* [Task to carry out] Count how many lines below include the string "github", and give that number without anything else.

* [Material to process]

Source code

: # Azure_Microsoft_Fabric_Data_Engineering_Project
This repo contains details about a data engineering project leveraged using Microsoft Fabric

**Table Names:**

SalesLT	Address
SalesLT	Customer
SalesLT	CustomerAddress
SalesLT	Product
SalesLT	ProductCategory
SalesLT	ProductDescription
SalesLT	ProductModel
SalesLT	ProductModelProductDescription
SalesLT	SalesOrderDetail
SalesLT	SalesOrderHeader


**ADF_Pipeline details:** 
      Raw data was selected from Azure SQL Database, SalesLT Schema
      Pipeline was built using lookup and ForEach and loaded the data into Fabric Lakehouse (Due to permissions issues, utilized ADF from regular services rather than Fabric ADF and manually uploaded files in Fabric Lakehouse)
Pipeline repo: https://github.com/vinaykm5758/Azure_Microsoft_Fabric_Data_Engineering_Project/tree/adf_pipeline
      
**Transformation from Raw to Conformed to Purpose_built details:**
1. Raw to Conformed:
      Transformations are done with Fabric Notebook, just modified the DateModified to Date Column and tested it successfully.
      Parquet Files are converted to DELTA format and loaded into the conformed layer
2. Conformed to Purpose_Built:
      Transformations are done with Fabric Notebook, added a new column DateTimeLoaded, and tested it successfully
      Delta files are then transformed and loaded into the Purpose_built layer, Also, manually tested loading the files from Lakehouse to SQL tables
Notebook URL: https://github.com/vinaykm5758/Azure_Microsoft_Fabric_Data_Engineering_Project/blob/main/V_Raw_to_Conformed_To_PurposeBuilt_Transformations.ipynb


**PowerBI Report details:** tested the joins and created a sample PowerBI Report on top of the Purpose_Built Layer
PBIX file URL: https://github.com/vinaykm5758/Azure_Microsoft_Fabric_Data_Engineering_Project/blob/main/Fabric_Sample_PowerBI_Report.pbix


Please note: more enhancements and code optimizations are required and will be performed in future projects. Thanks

* [Final answer] 3